Study: Climate Change Challenges Oklahoma’s Temperature-Sensitive Economy

  • Joe Wertz
Oklahoma's average summer temperature range is expected to increase from 81.7-83.58°F to 87.0-93.51°F from 2020 to 2099, the report predicts.

Risky Business Project / Rhodium Group

Oklahoma's average summer temperature range is expected to increase from 81.7-83.58°F to 87.0-93.51°F from 2020 to 2099, the report predicts.

Future temperature changes pose serious risks to the climate-sensitive agricultural and energy industries in Oklahoma and other Great Plains states, a new study on the business and economic effects of climate change concludes.

Oklahoma, Kansas and Texas will likely experience an increase in extremely hot days, and a corresponding decrease in extremely cold days, in the decades to come, which could reduce crop yields, the “Risky Business” study concludes. The heat will likely raise demand for air conditioning and affect the efficiency and reliability of electricity production and transmission, burdening the power sector as it struggles to build new generators to keep up.

Constructing these new power-generation facilities will, in turn, raise residential and commercial energy prices. Our research concludes that climate-driven changes in heating and cooling will likely increase annual residential and commercial energy costs nationally by $474 million to $12 billion over the next 5 to 25 years and $8.5 billion to $30 billion by the middle of the century.

All of this could have a significant impact on the economy of the Great Plains.

The study was prepared by a bipartisan group chaired by well-known retired business executives and public officials: former New York Mayor Michael Bloomberg, former U.S. Secretary of the Treasury Henry Paulson and Thomas Steyer, a prominent retired hedge fund manager, and researched by a cadre of university academics.

Many of the report’s conclusions echo those presented the National Climate Assessment, released in May, which also contained a region-by-region risk assessment and predictions of increased energy and water demand, more extreme weather events, and changing crop cycles.

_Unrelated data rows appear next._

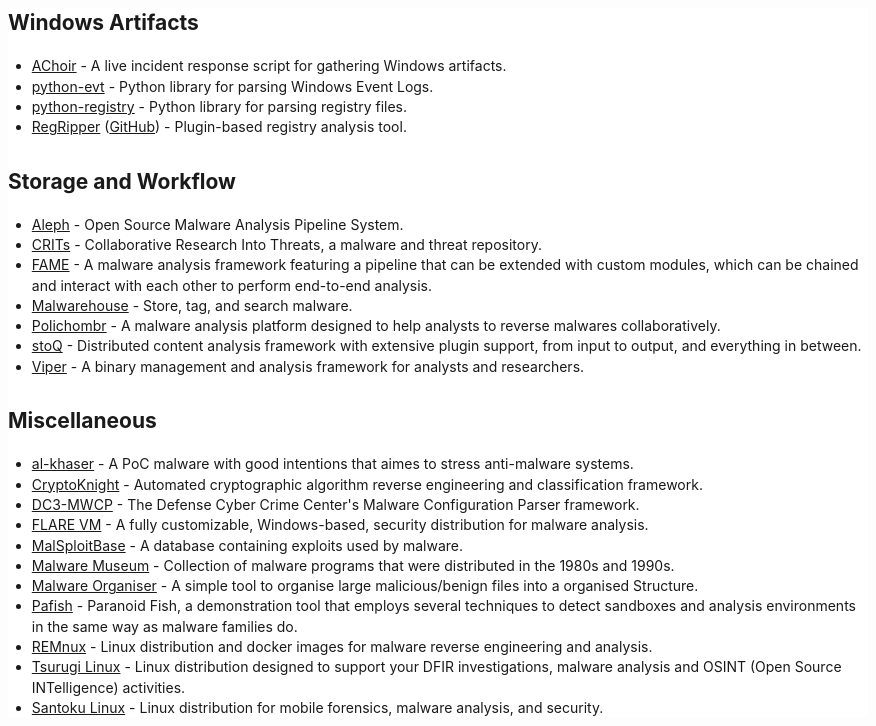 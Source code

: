 ## Windows Artifacts

- [AChoir](https://github.com/OMENScan/AChoir) - A live incident response
  script for gathering Windows artifacts.
- [python-evt](https://github.com/williballenthin/python-evt) - Python
  library for parsing Windows Event Logs.
- [python-registry](http://www.williballenthin.com/registry/) - Python
  library for parsing registry files.
- [RegRipper](http://brettshavers.cc/index.php/brettsblog/tags/tag/regripper/)
  ([GitHub](https://github.com/keydet89/RegRipper2.8)) -
  Plugin-based registry analysis tool.

## Storage and Workflow

- [Aleph](https://github.com/merces/aleph) - Open Source Malware Analysis
  Pipeline System.
- [CRITs](https://crits.github.io/) - Collaborative Research Into Threats, a
  malware and threat repository.
- [FAME](https://certsocietegenerale.github.io/fame/) - A malware analysis
  framework featuring a pipeline that can be extended with custom modules,
  which can be chained and interact with each other to perform end-to-end
  analysis.
- [Malwarehouse](https://github.com/sroberts/malwarehouse) - Store, tag, and
  search malware.
- [Polichombr](https://github.com/ANSSI-FR/polichombr) - A malware analysis
  platform designed to help analysts to reverse malwares collaboratively.
- [stoQ](http://stoq.punchcyber.com) - Distributed content analysis
  framework with extensive plugin support, from input to output, and everything
  in between.
- [Viper](http://viper.li/) - A binary management and analysis framework for
  analysts and researchers.

## Miscellaneous

- [al-khaser](https://github.com/LordNoteworthy/al-khaser) - A PoC malware
  with good intentions that aimes to stress anti-malware systems.
- [CryptoKnight](https://github.com/AbertayMachineLearningGroup/CryptoKnight) - Automated cryptographic algorithm reverse engineering and classification framework.
- [DC3-MWCP](https://github.com/Defense-Cyber-Crime-Center/DC3-MWCP) -
  The Defense Cyber Crime Center's Malware Configuration Parser framework.
- [FLARE VM](https://github.com/fireeye/flare-vm) - A fully customizable,
  Windows-based, security distribution for malware analysis.
- [MalSploitBase](https://github.com/misterch0c/malSploitBase) - A database
  containing exploits used by malware.
- [Malware Museum](https://archive.org/details/malwaremuseum) - Collection of
  malware programs that were distributed in the 1980s and 1990s.
- [Malware Organiser](https://github.com/uppusaikiran/malware-organiser) - A simple tool to organise large malicious/benign files into a organised Structure.
- [Pafish](https://github.com/a0rtega/pafish) - Paranoid Fish, a demonstration
  tool that employs several techniques to detect sandboxes and analysis
  environments in the same way as malware families do.
- [REMnux](https://remnux.org/) - Linux distribution and docker images for
  malware reverse engineering and analysis.
- [Tsurugi Linux](https://tsurugi-linux.org/) - Linux distribution designed to support your DFIR investigations, malware analysis and OSINT (Open Source INTelligence) activities.
- [Santoku Linux](https://santoku-linux.com/) - Linux distribution for mobile
  forensics, malware analysis, and security.
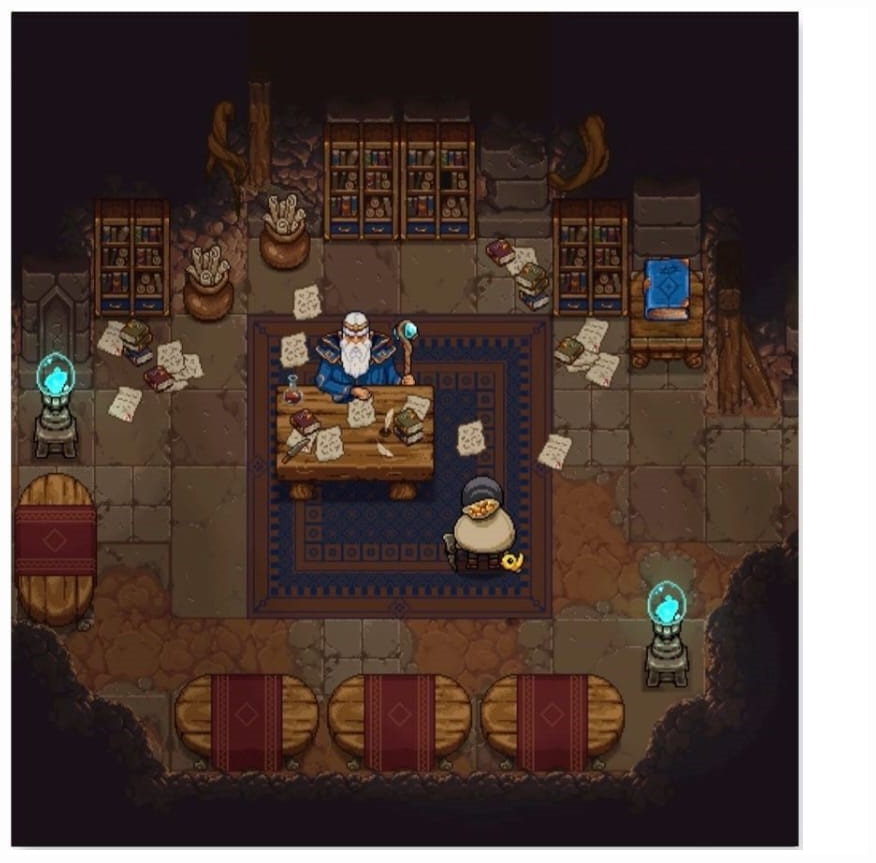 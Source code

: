 ![Imagen 1 de la perspectiva](lamaldicion/src/main/resources/static/imagenes/Imagen1_perspectiva.jpg "Imagen 1 de la perspectiva")   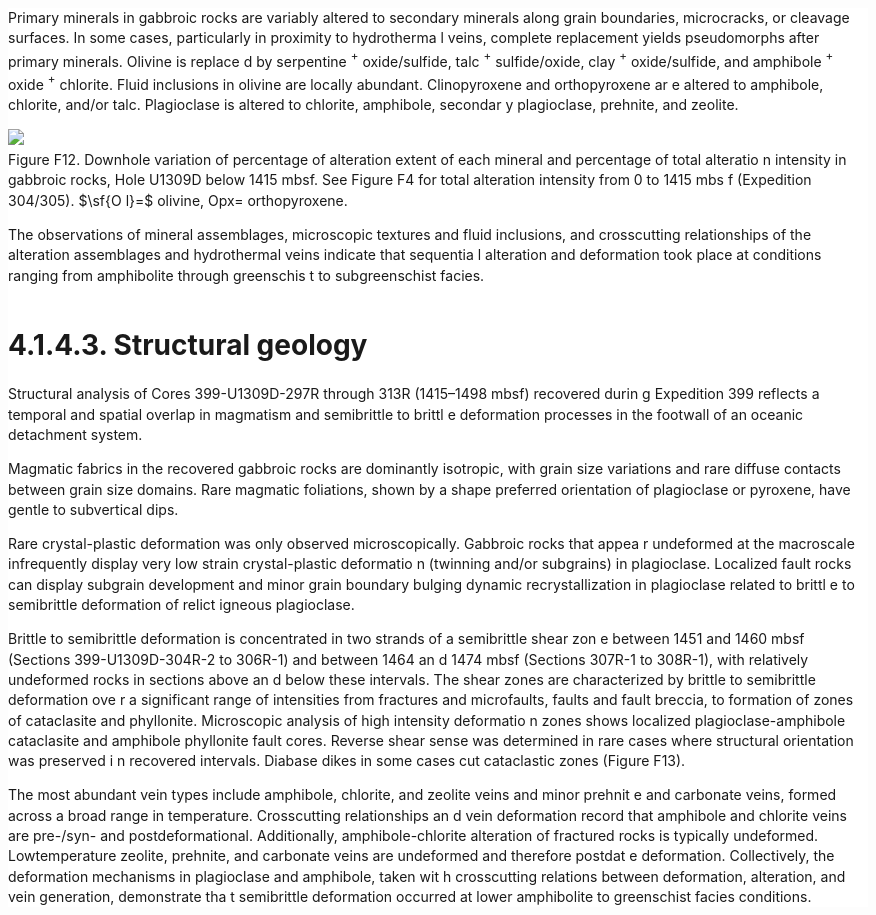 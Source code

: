 Primary minerals in gabbroic rocks are variably altered to secondary minerals along grain boundaries, microcracks, or cleavage surfaces. In some cases, particularly in proximity to hydrotherma l veins, complete replacement yields pseudomorphs after primary minerals. Olivine is replace d by serpentine $^+$ oxide/sulfide, talc $^+$ sulfide/oxide, clay $^+$ oxide/sulfide, and amphibole $^+$ oxide $^+$ chlorite. Fluid inclusions in olivine are locally abundant. Clinopyroxene and orthopyroxene ar e altered to amphibole, chlorite, and/or talc. Plagioclase is altered to chlorite, amphibole, secondar y plagioclase, prehnite, and zeolite.  

![](images/ff85c065b81d5f3d15f2ce0446311f2ca7a9bf20718f7aa625700783cf356787.jpg)  
Figure F12. Downhole variation of percentage of alteration extent of each mineral and percentage of total alteratio n intensity in gabbroic rocks, Hole U1309D below 1415 mbsf. See Figure F4 for total alteration intensity from 0 to 1415 mbs f (Expedition 304/305). $\sf{O l}=$ olivine, ${\mathsf{O p x}}=$ orthopyroxene.  

The observations of mineral assemblages, microscopic textures and fluid inclusions, and crosscutting relationships of the alteration assemblages and hydrothermal veins indicate that sequentia l alteration and deformation took place at conditions ranging from amphibolite through greenschis t to subgreenschist facies.  

# 4.1.4.3. Structural geology  

Structural analysis of Cores 399-U1309D-297R through 313R (1415–1498 mbsf) recovered durin g Expedition 399 reflects a temporal and spatial overlap in magmatism and semibrittle to brittl e deformation processes in the footwall of an oceanic detachment system.  

Magmatic fabrics in the recovered gabbroic rocks are dominantly isotropic, with grain size variations and rare diffuse contacts between grain size domains. Rare magmatic foliations, shown by  a shape preferred orientation of plagioclase or pyroxene, have gentle to subvertical dips.  

Rare crystal-plastic deformation was only observed microscopically. Gabbroic rocks that appea r undeformed at the macroscale infrequently display very low strain crystal-plastic deformatio n (twinning and/or subgrains) in plagioclase. Localized fault rocks can display subgrain development and minor grain boundary bulging dynamic recrystallization in plagioclase related to brittl e to semibrittle deformation of relict igneous plagioclase.  

Brittle to semibrittle deformation is concentrated in two strands of a semibrittle shear zon e between 1451 and 1460 mbsf (Sections 399-U1309D-304R-2 to 306R-1) and between 1464 an d 1474 mbsf (Sections 307R-1 to 308R-1), with relatively undeformed rocks in sections above an d below these intervals. The shear zones are characterized by brittle to semibrittle deformation ove r a significant range of intensities from fractures and microfaults, faults and fault breccia, to formation of zones of cataclasite and phyllonite. Microscopic analysis of high intensity deformatio n zones shows localized plagioclase-amphibole cataclasite and amphibole phyllonite fault cores. Reverse shear sense was determined in rare cases where structural orientation was preserved i n recovered intervals. Diabase dikes in some cases cut cataclastic zones (Figure F13).  

The most abundant vein types include amphibole, chlorite, and zeolite veins and minor prehnit e and carbonate veins, formed across a broad range in temperature. Crosscutting relationships an d vein deformation record that amphibole and chlorite veins are pre-/syn- and postdeformational. Additionally, amphibole-chlorite alteration of fractured rocks is typically undeformed. Lowtemperature zeolite, prehnite, and carbonate veins are undeformed and therefore postdat e deformation. Collectively, the deformation mechanisms in plagioclase and amphibole, taken wit h crosscutting relations between deformation, alteration, and vein generation, demonstrate tha t semibrittle deformation occurred at lower amphibolite to greenschist facies conditions.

And, like the federal report before it, the “Risky Business” study concludes the best way for industry and business to guard against the economic threat posed by climate change is “adaption”:

In short, we have a choice whether we accept the climate risks laid out above or whether we get on another path. This is not a problem for another day. The investments we make today—this week, this month, this year—will determine our economic future.